If you thought Fixed Deposit rates of 1.9% is high enough, perhaps you have overlooked at retail bonds which gives you a better edge better than those 10 yrs NTUC or Tokio Marine insurance savings plans.
Lately, there are a couple of retail bonds available and it is definitely a god send for savers. Singapore Savings Bond has a 10 yrs period an averages 2.7% pa over 10 years which is very safe AAA investment in Government bonds.
So, what about corporate ones. Well, we already have 3 launches this year - Frasers 7 years @ 3.65% in May this year, Aspial 5 years @ 5.25% around August, and Perennial 3 yrs @ 4.65% (the latest just on board SGX).
The new kid on the block, and that's Oxley holdings. So far, little details are out other than it has $100 million will be issued to the general public and $25 million will be for institutional investors, with DBS as the book runner for the bond.

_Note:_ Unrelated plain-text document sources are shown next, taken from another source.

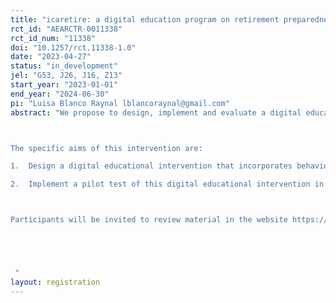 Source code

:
 ```yaml
---
title: "icaretire: a digital education program on retirement preparedness"
rct_id: "AEARCTR-0011338"
rct_id_num: "11338"
doi: "10.1257/rct.11338-1.0"
date: "2023-04-27"
status: "in_development"
jel: "G53, J26, J16, Z13"
start_year: "2023-01-01"
end_year: "2024-06-30"
pi: "Luisa Blanco Raynal lblancoraynal@gmail.com"
abstract: "We propose to design, implement and evaluate a digital educational intervention to promote better financial planning for retirement among adult Hispanics who are currently working and have access to a retirement account through their employer. This pilot study will be the first to test a digital educational program to promote planning for retirement  among adult Hispanics using culturally tailored educational material to address the informational needs of this group.

The specific aims of this intervention are:
1.	Design a digital educational intervention that incorporates behavioral economics principles in order to encourage Hispanics to begin or increase saving for retirement
2.	Implement a pilot test of this digital educational intervention in order to determine the effect on the primary outcomes of retirement knowledge and saving, as well as the secondary outcomes of financial self-efficacy and engagement with digital program.

Participants will be invited to review material in the website https://www.icanretire.com/, which is hosted by the Capital Group. 


 "
layout: registration
---
```


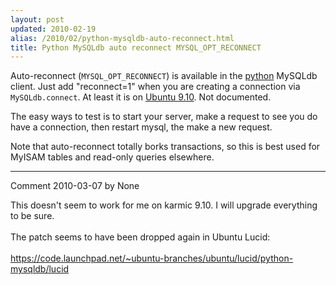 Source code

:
 ```yaml
---
layout: post
updated: 2010-02-19
alias: /2010/02/python-mysqldb-auto-reconnect.html
title: Python MySQLdb auto reconnect MYSQL_OPT_RECONNECT
---
```

<p>
Auto-reconnect (<code>MYSQL_OPT_RECONNECT</code>) is available in the <a href="http://www.python.org/">python</a> MySQLdb client.  Just add "reconnect=1" when you are creating a connection via <code>MySQLdb.connect</code>.  At least it is on <a href="http://releases.ubuntu.com/karmic/">Ubuntu 9.10</a>.  Not documented.
</p>

<p>The easy ways to test is to start your server, make a request to see you do have a connection, then restart mysql, the make a new request.</p>

<p>Note that auto-reconnect totally borks transactions, so this is best used for MyISAM tables and read-only queries elsewhere.
</p>

*****
Comment 2010-03-07 by None

This doesn&#39;t seem to work for me on karmic 9.10.  I will upgrade everything to be sure.<br /><br />The patch seems to have been dropped again in Ubuntu Lucid:<br /><br />https://code.launchpad.net/~ubuntu-branches/ubuntu/lucid/python-mysqldb/lucid
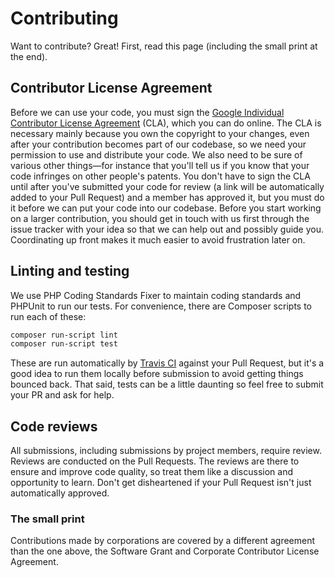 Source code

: # Contributing

Want to contribute? Great! First, read this page (including the small print at
the end).

## Contributor License Agreement

Before we can use your code, you must sign the [Google Individual Contributor
License
Agreement](https://developers.recaptcha.net/open-source/cla/individual?csw=1)
(CLA), which you can do online. The CLA is necessary mainly because you own the
copyright to your changes, even after your contribution becomes part of our
codebase, so we need your permission to use and distribute your code. We also
need to be sure of various other things—for instance that you'll tell us if you
know that your code infringes on other people's patents. You don't have to sign
the CLA until after you've submitted your code for review (a link will be
automatically added to your Pull Request) and a member has approved it, but you
must do it before we can put your code into our codebase. Before you start
working on a larger contribution, you should get in touch with us first through
the issue tracker with your idea so that we can help out and possibly guide you.
Coordinating up front makes it much easier to avoid frustration later on.

## Linting and testing

We use PHP Coding Standards Fixer to maintain coding standards and PHPUnit to
run our tests. For convenience, there are Composer scripts to run each of these:

```sh
composer run-script lint
composer run-script test
```

These are run automatically by [Travis
CI](https://travis-ci.org/google/recaptcha) against your Pull Request, but it's
a good idea to run them locally before submission to avoid getting things
bounced back. That said, tests can be a little daunting so feel free to submit
your PR and ask for help.

## Code reviews

All submissions, including submissions by project members, require review.
Reviews are conducted on the Pull Requests. The reviews are there to ensure and
improve code quality, so treat them like a discussion and opportunity to learn.
Don't get disheartened if your Pull Request isn't just automatically approved.

### The small print

Contributions made by corporations are covered by a different agreement than the
one above, the Software Grant and Corporate Contributor License Agreement.
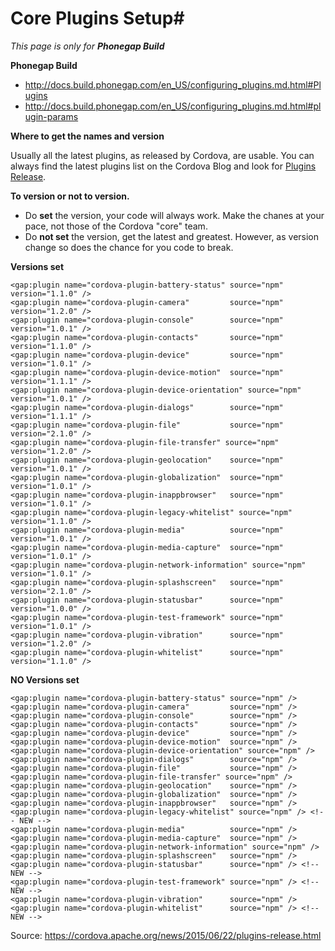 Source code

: # Core Plugins Setup#

*This page is only for* ***Phonegap Build***

**Phonegap Build**
- http://docs.build.phonegap.com/en_US/configuring_plugins.md.html#Plugins
- http://docs.build.phonegap.com/en_US/configuring_plugins.md.html#plugin-params

**Where to get the names and version**

Usually all the latest plugins, as released by Cordova, are usable. You can always find the latest plugins list on the Cordova Blog and look for [Plugins Release](https://cordova.apache.org/blog/).

**To version or not to version.**

- Do **set** the version, your code will always work. Make the chanes at your pace, not those of the Cordova "core" team.
- Do **not set** the version, get the latest and greatest. However, as version change so does the chance for you code to break.

**Versions set**
```
<gap:plugin name="cordova-plugin-battery-status" source="npm" version="1.1.0" />
<gap:plugin name="cordova-plugin-camera"         source="npm" version="1.2.0" />
<gap:plugin name="cordova-plugin-console"        source="npm" version="1.0.1" />
<gap:plugin name="cordova-plugin-contacts"       source="npm" version="1.1.0" />
<gap:plugin name="cordova-plugin-device"         source="npm" version="1.0.1" />
<gap:plugin name="cordova-plugin-device-motion"  source="npm" version="1.1.1" />
<gap:plugin name="cordova-plugin-device-orientation" source="npm" version="1.0.1" />
<gap:plugin name="cordova-plugin-dialogs"        source="npm" version="1.1.1" />
<gap:plugin name="cordova-plugin-file"           source="npm" version="2.1.0" />
<gap:plugin name="cordova-plugin-file-transfer" source="npm" version="1.2.0" />
<gap:plugin name="cordova-plugin-geolocation"    source="npm" version="1.0.1" />
<gap:plugin name="cordova-plugin-globalization"  source="npm" version="1.0.1" />
<gap:plugin name="cordova-plugin-inappbrowser"   source="npm" version="1.0.1" />
<gap:plugin name="cordova-plugin-legacy-whitelist" source="npm" version="1.1.0" />
<gap:plugin name="cordova-plugin-media"          source="npm" version="1.0.1" />
<gap:plugin name="cordova-plugin-media-capture"  source="npm" version="1.0.1" />
<gap:plugin name="cordova-plugin-network-information" source="npm" version="1.0.1" />
<gap:plugin name="cordova-plugin-splashscreen"   source="npm" version="2.1.0" />
<gap:plugin name="cordova-plugin-statusbar"      source="npm" version="1.0.0" />
<gap:plugin name="cordova-plugin-test-framework" source="npm" version="1.0.1" />
<gap:plugin name="cordova-plugin-vibration"      source="npm" version="1.2.0" />
<gap:plugin name="cordova-plugin-whitelist"      source="npm" version="1.1.0" />
```

**NO Versions set**
```
<gap:plugin name="cordova-plugin-battery-status" source="npm" />
<gap:plugin name="cordova-plugin-camera"         source="npm" />
<gap:plugin name="cordova-plugin-console"        source="npm" />
<gap:plugin name="cordova-plugin-contacts"       source="npm" />
<gap:plugin name="cordova-plugin-device"         source="npm" />
<gap:plugin name="cordova-plugin-device-motion"  source="npm" />
<gap:plugin name="cordova-plugin-device-orientation" source="npm" />
<gap:plugin name="cordova-plugin-dialogs"        source="npm" />
<gap:plugin name="cordova-plugin-file"           source="npm" />
<gap:plugin name="cordova-plugin-file-transfer" source="npm" />
<gap:plugin name="cordova-plugin-geolocation"    source="npm" />
<gap:plugin name="cordova-plugin-globalization"  source="npm" />
<gap:plugin name="cordova-plugin-inappbrowser"   source="npm" />
<gap:plugin name="cordova-plugin-legacy-whitelist" source="npm" /> <!-- NEW -->
<gap:plugin name="cordova-plugin-media"          source="npm" />
<gap:plugin name="cordova-plugin-media-capture"  source="npm" />
<gap:plugin name="cordova-plugin-network-information" source="npm" />
<gap:plugin name="cordova-plugin-splashscreen"   source="npm" />
<gap:plugin name="cordova-plugin-statusbar"      source="npm" /> <!-- NEW -->
<gap:plugin name="cordova-plugin-test-framework" source="npm" /> <!-- NEW -->
<gap:plugin name="cordova-plugin-vibration"      source="npm" />
<gap:plugin name="cordova-plugin-whitelist"      source="npm" /> <!-- NEW -->
```

Source: https://cordova.apache.org/news/2015/06/22/plugins-release.html<br>
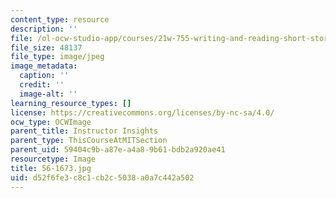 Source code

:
 ```yaml
---
content_type: resource
description: ''
file: /ol-ocw-studio-app/courses/21w-755-writing-and-reading-short-stories-spring-2012/d52f6fe3c8c1cb2c5038a0a7c442a502_56-1673.jpg
file_size: 48137
file_type: image/jpeg
image_metadata:
  caption: ''
  credit: ''
  image-alt: ''
learning_resource_types: []
license: https://creativecommons.org/licenses/by-nc-sa/4.0/
ocw_type: OCWImage
parent_title: Instructor Insights
parent_type: ThisCourseAtMITSection
parent_uid: 59404c9b-a87e-a4a8-9b61-bdb2a920ae41
resourcetype: Image
title: 56-1673.jpg
uid: d52f6fe3-c8c1-cb2c-5038-a0a7c442a502
---
```

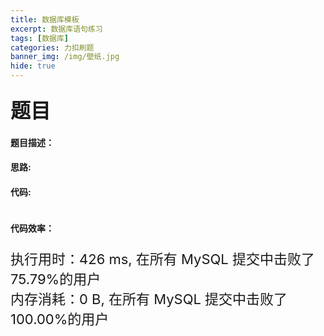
 ```yaml
---
title: 数据库模板
excerpt: 数据库语句练习
tags: [数据库]
categories: 力扣刷题
banner_img: /img/壁纸.jpg
hide: true
---
```


### <font size=6px>题目</font>

#### 题目描述：



#### 思路:





#### 代码:

```golang

```

#### 代码效率：

<p class="note note-primary"; style="font-size:22px">
   执行用时：426 ms, 在所有 MySQL 提交中击败了75.79%的用户<br>
   内存消耗：0 B, 在所有 MySQL 提交中击败了100.00%的用户
</p>


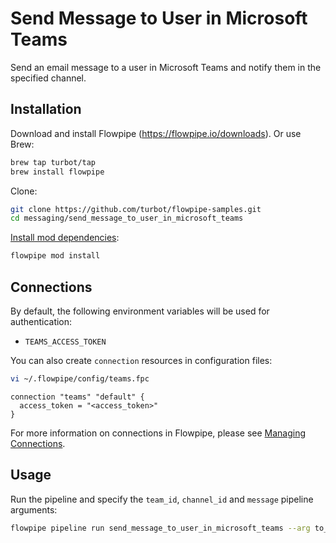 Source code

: # Send Message to User in Microsoft Teams

Send an email message to a user in Microsoft Teams and notify them in the specified channel.

## Installation

Download and install Flowpipe (https://flowpipe.io/downloads). Or use Brew:

```sh
brew tap turbot/tap
brew install flowpipe
```

Clone:

```sh
git clone https://github.com/turbot/flowpipe-samples.git
cd messaging/send_message_to_user_in_microsoft_teams
```

[Install mod dependencies](https://flowpipe.io/docs/build/mod-dependencies#mod-dependencies):

```sh
flowpipe mod install
```

## Connections

By default, the following environment variables will be used for authentication:

- `TEAMS_ACCESS_TOKEN`

You can also create `connection` resources in configuration files:

```sh
vi ~/.flowpipe/config/teams.fpc
```

```hcl
connection "teams" "default" {
  access_token = "<access_token>"
}
```

For more information on connections in Flowpipe, please see [Managing Connections](https://flowpipe.io/docs/run/connections).

## Usage

Run the pipeline and specify the `team_id`, `channel_id` and `message` pipeline arguments:

```sh
flowpipe pipeline run send_message_to_user_in_microsoft_teams --arg to_email='bar@foo.com' --arg subject='Hello from Flowpipe!' --arg content=Hello --arg channel_id='19:fake@thread.tacv2' --arg team_id=fake-team-id
```
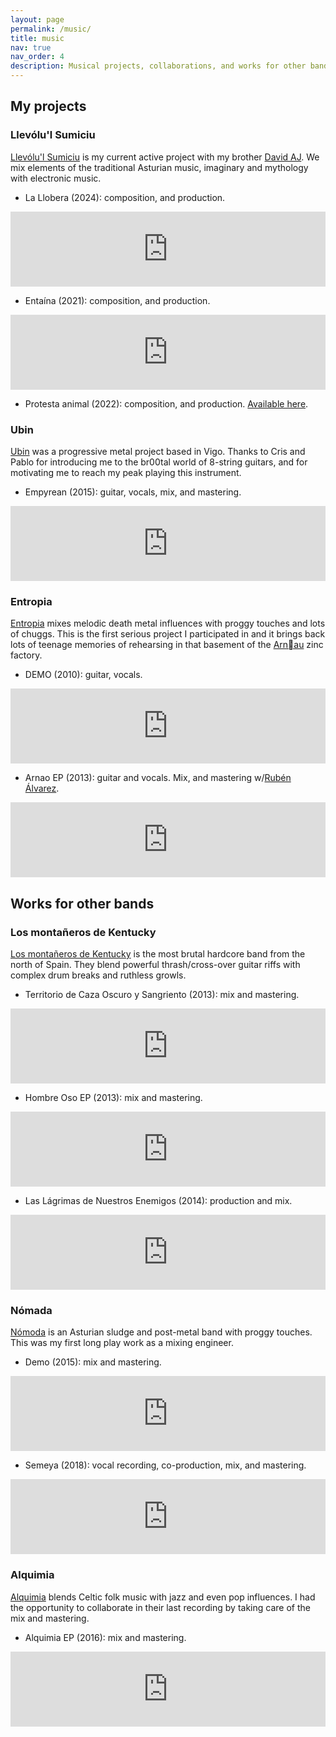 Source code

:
 ```yaml
---
layout: page
permalink: /music/
title: music
nav: true
nav_order: 4
description: Musical projects, collaborations, and works for other bands.
---
```



## My projects

### Llevólu'l Sumiciu

[Llevólu'l Sumiciu](https://www.facebook.com/llevolulsumiciu) is my current active project with my brother [David AJ](http://davidajfilms.com/).
We mix elements of the traditional Asturian music, imaginary and mythology with electronic music.

- La Llobera (2024): composition, and production.

<iframe style="border: 0; width: 100%; height: 120px;" src="https://bandcamp.com/EmbeddedPlayer/album=1705541271/size=large/bgcol=ffffff/linkcol=0687f5/tracklist=false/artwork=small/transparent=true/" seamless><a href="https://llevolulsumiciu.bandcamp.com/album/la-llobera">LA LLOBERA by Llevólu&#39;l Sumiciu</a></iframe>

- Entaína (2021): composition, and production.

<iframe style="border: 0; width: 100%; height: 120px;" src="https://bandcamp.com/EmbeddedPlayer/album=3015086417/size=large/bgcol=ffffff/linkcol=0687f5/tracklist=false/artwork=small/transparent=true/" seamless><a href="https://llevolulsumiciu.bandcamp.com/album/enta-na">ENTAÍNA by Llevólu'l Sumiciu</a></iframe>

- Protesta animal (2022): composition, and production.
[Available here](https://orcd.co/al-son-del-cantar).

### Ubin

[Ubin](https://www.facebook.com/ubin.ubin.ubin/) was a progressive metal project based in Vigo. Thanks to Cris and Pablo for introducing me to the br00tal world of 8-string guitars, and for motivating me to reach my peak playing this instrument.

- Empyrean (2015): guitar, vocals, mix, and mastering.

<iframe style="border: 0; width: 100%; height: 120px;" src="https://bandcamp.com/EmbeddedPlayer/album=3900100133/size=large/bgcol=ffffff/linkcol=0687f5/tracklist=false/artwork=small/transparent=true/" seamless><a href="https://ubin.bandcamp.com/album/empyrean">Empyrean by Ubin</a></iframe>

### Entropia

[Entropia](https://www.facebook.com/profile.php?id=100058154836034) mixes melodic death metal influences with proggy touches and lots of chuggs. This is the first serious project I participated in and it brings back lots of teenage memories of rehearsing in that basement of the [Arnau](https://es.wikipedia.org/wiki/Arnao) zinc factory.

- DEMO (2010): guitar, vocals.

<iframe style="border: 0; width: 100%; height: 120px;" src="https://bandcamp.com/EmbeddedPlayer/album=2021970718/size=large/bgcol=ffffff/linkcol=0687f5/tracklist=false/artwork=small/transparent=true/" seamless><a href="https://entropiadeath.bandcamp.com/album/demo">DEMO by Entropia</a></iframe>

- Arnao EP (2013): guitar and vocals. Mix, and mastering w/[Rubén Álvarez](https://www.youtube.com/channel/UC6US9tqZWsyEgl5CmwGc3uw).

<iframe style="border: 0; width: 100%; height: 120px;" src="https://bandcamp.com/EmbeddedPlayer/album=1812203173/size=large/bgcol=ffffff/linkcol=0687f5/tracklist=false/artwork=small/transparent=true/" seamless><a href="https://entropiadeath.bandcamp.com/album/arnao-ep">Arnao EP by Entropia</a></iframe>

## Works for other bands

### Los montañeros de Kentucky

[Los montañeros de Kentucky](https://www.facebook.com/montanerosdekentucky) is the most brutal hardcore band from the north of Spain.
They blend powerful thrash/cross-over guitar riffs with complex drum breaks and ruthless growls.

- Territorio de Caza Oscuro y Sangriento (2013): mix and mastering.

<iframe style="border: 0; width: 100%; height: 120px;" src="https://bandcamp.com/EmbeddedPlayer/album=3806734244/size=large/bgcol=ffffff/linkcol=0687f5/tracklist=false/artwork=small/transparent=true/" seamless><a href="https://montanerosdekentucky.bandcamp.com/album/terreno-de-caza-oscuro-y-sangriento">Terreno de caza oscuro y sangriento by Los Montañeros De Kentucky</a></iframe>

- Hombre Oso EP (2013): mix and mastering.

<iframe style="border: 0; width: 100%; height: 120px;" src="https://bandcamp.com/EmbeddedPlayer/album=455410523/size=large/bgcol=ffffff/linkcol=0687f5/tracklist=false/artwork=small/transparent=true/" seamless><a href="https://montanerosdekentucky.bandcamp.com/album/hombre-oso-ep">Hombre Oso EP by Los Montañeros De Kentucky</a></iframe>

- Las Lágrimas de Nuestros Enemigos (2014): production and mix.

<iframe style="border: 0; width: 100%; height: 120px;" src="https://bandcamp.com/EmbeddedPlayer/album=2952423310/size=large/bgcol=ffffff/linkcol=0687f5/tracklist=false/artwork=small/transparent=true/" seamless><a href="https://montanerosdekentucky.bandcamp.com/album/las-l-grimas-de-nuestros-enemigos-ep">Las Lágrimas de Nuestros Enemigos EP by Los Montañeros De Kentucky</a></iframe>

### Nómada

[Nómoda](https://www.facebook.com/NomadaBandCastrillon) is an Asturian sludge and post-metal band with proggy touches. This was my first long play work as a mixing engineer.

- Demo (2015): mix and mastering.

<iframe style="border: 0; width: 100%; height: 120px;" src="https://bandcamp.com/EmbeddedPlayer/album=3682876989/size=large/bgcol=ffffff/linkcol=0687f5/tracklist=false/artwork=small/transparent=true/" seamless><a href="https://nmada.bandcamp.com/album/demo">DEMO by Nómada</a></iframe>

- Semeya (2018): vocal recording, co-production, mix, and mastering.

<iframe style="border: 0; width: 100%; height: 120px;" src="https://bandcamp.com/EmbeddedPlayer/album=1053220651/size=large/bgcol=ffffff/linkcol=0687f5/tracklist=false/artwork=small/transparent=true/" seamless><a href="https://nmada.bandcamp.com/album/semeya">Semeya by Nómada</a></iframe>

### Alquimia

[Alquimia](https://www.facebook.com/alquimiacastrillon) blends Celtic folk music with jazz and even pop influences. I had the opportunity to collaborate in their last recording by taking care of the mix and mastering.

- Alquimia EP (2016): mix and mastering.

<iframe style="border: 0; width: 100%; height: 120px;" src="https://bandcamp.com/EmbeddedPlayer/album=2631819501/size=large/bgcol=ffffff/linkcol=0687f5/tracklist=false/artwork=small/transparent=true/" seamless><a href="https://alquimiacastrillon.bandcamp.com/album/alquimia-ep">Alquimia EP by Alquimia</a></iframe>
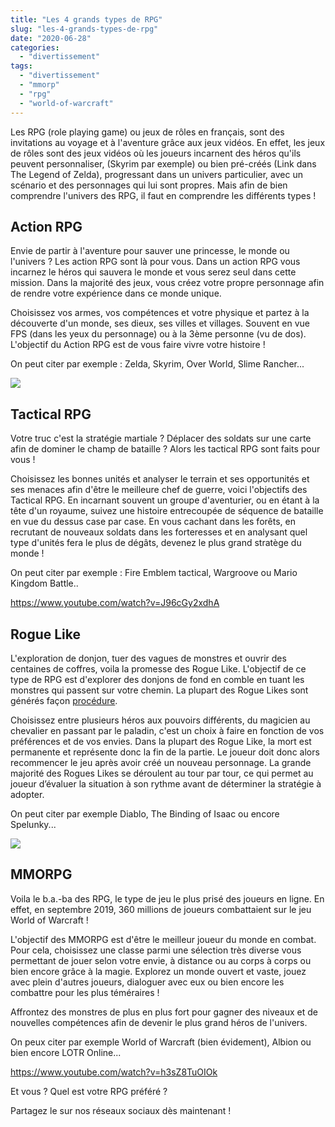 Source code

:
 ```yaml
---
title: "Les 4 grands types de RPG"
slug: "les-4-grands-types-de-rpg"
date: "2020-06-28"
categories: 
  - "divertissement"
tags: 
  - "divertissement"
  - "mmorp"
  - "rpg"
  - "world-of-warcraft"
---
```


Les RPG (role playing game) ou jeux de rôles en français, sont des invitations au voyage et à l'aventure grâce aux jeux vidéos. En effet, les jeux de rôles sont des jeux vidéos où les joueurs incarnent des héros qu'ils peuvent personnaliser, (Skyrim par exemple) ou bien pré-créés (Link dans The Legend of Zelda), progressant dans un univers particulier, avec un scénario et des personnages qui lui sont propres. Mais afin de bien comprendre l'univers des RPG, il faut en comprendre les différents types !

## Action RPG

Envie de partir à l'aventure pour sauver une princesse, le monde ou l'univers ? Les action RPG sont là pour vous. Dans un action RPG vous incarnez le héros qui sauvera le monde et vous serez seul dans cette mission. Dans la majorité des jeux, vous créez votre propre personnage afin de rendre votre expérience dans ce monde unique.

Choisissez vos armes, vos compétences et votre physique et partez à la découverte d'un monde, ses dieux, ses villes et villages. Souvent en vue FPS (dans les yeux du personnage) ou à la 3ème personne (vu de dos). L'objectif du Action RPG est de vous faire vivre votre histoire !

On peut citer par exemple : Zelda, Skyrim, Over World, Slime Rancher...

![](images/gray-concrete-triumphal-arch-surrounded-by-flowers-1055068-1024x683.jpg)

## Tactical RPG

Votre truc c'est la stratégie martiale ? Déplacer des soldats sur une carte afin de dominer le champ de bataille ? Alors les tactical RPG sont faits pour vous !

Choisissez les bonnes unités et analyser le terrain et ses opportunités et ses menaces afin d'être le meilleure chef de guerre, voici l'objectifs des Tactical RPG. En incarnant souvent un groupe d'aventurier, ou en étant à la tête d'un royaume, suivez une histoire entrecoupée de séquence de bataille en vue du dessus case par case. En vous cachant dans les forêts, en recrutant de nouveaux soldats dans les forteresses et en analysant quel type d'unités fera le plus de dégâts, devenez le plus grand stratège du monde !

On peut citer par exemple : Fire Emblem tactical, Wargroove ou Mario Kingdom Battle..

https://www.youtube.com/watch?v=J96cGy2xdhA

## Rogue Like

L'exploration de donjon, tuer des vagues de monstres et ouvrir des centaines de coffres, voila la promesse des Rogue Like. L'objectif de ce type de RPG est d'explorer des donjons de fond en comble en tuant les monstres qui passent sur votre chemin. La plupart des Rogue Likes sont générés façon [procédure](https://fr.wikipedia.org/wiki/G%C3%A9n%C3%A9ration_proc%C3%A9durale).

Choisissez entre plusieurs héros aux pouvoirs différents, du magicien au chevalier en passant par le paladin, c'est un choix à faire en fonction de vos préférences et de vos envies. Dans la plupart des Rogue Like, la mort est permanente et représente donc la fin de la partie. Le joueur doit donc alors recommencer le jeu après avoir créé un nouveau personnage. La grande majorité des Rogues Likes se déroulent au tour par tour, ce qui permet au joueur d’évaluer la situation à son rythme avant de déterminer la stratégie à adopter.

On peut citer par exemple Diablo, The Binding of Isaac ou encore Spelunky...

![](images/Nuclear_Throne_screenshot_03-1024x576.png)

## MMORPG

Voila le b.a.-ba des RPG, le type de jeu le plus prisé des joueurs en ligne. En effet, en septembre 2019, 360 millions de joueurs combattaient sur le jeu World of Warcraft !

L'objectif des MMORPG est d'être le meilleur joueur du monde en combat. Pour cela, choisissez une classe parmi une sélection très diverse vous permettant de jouer selon votre envie, à distance ou au corps à corps ou bien encore grâce à la magie. Explorez un monde ouvert et vaste, jouez avec plein d'autres joueurs, dialoguer avec eux ou bien encore les combattre pour les plus téméraires !

Affrontez des monstres de plus en plus fort pour gagner des niveaux et de nouvelles compétences afin de devenir le plus grand héros de l'univers.

On peux citer par exemple World of Warcraft (bien évidement), Albion ou bien encore LOTR Online...

https://www.youtube.com/watch?v=h3sZ8TuOIOk

Et vous ? Quel est votre RPG préféré ?

Partagez le sur nos réseaux sociaux dès maintenant !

At 5%, if you put in a 100K, that would mean you will be collecting S$5000 per year or S$416 per mth (note dividends are paid every 6 months).
As it is a 4 years retail bond, it should be relatively safe as Oxley holdings holds several residential/industrial/commercial properties in Singapore (about 80% of which are freehold) and some in London, Cambodia and China.
Didn't look through the annual report much, but at the very least they are making money in 2013 and 2014.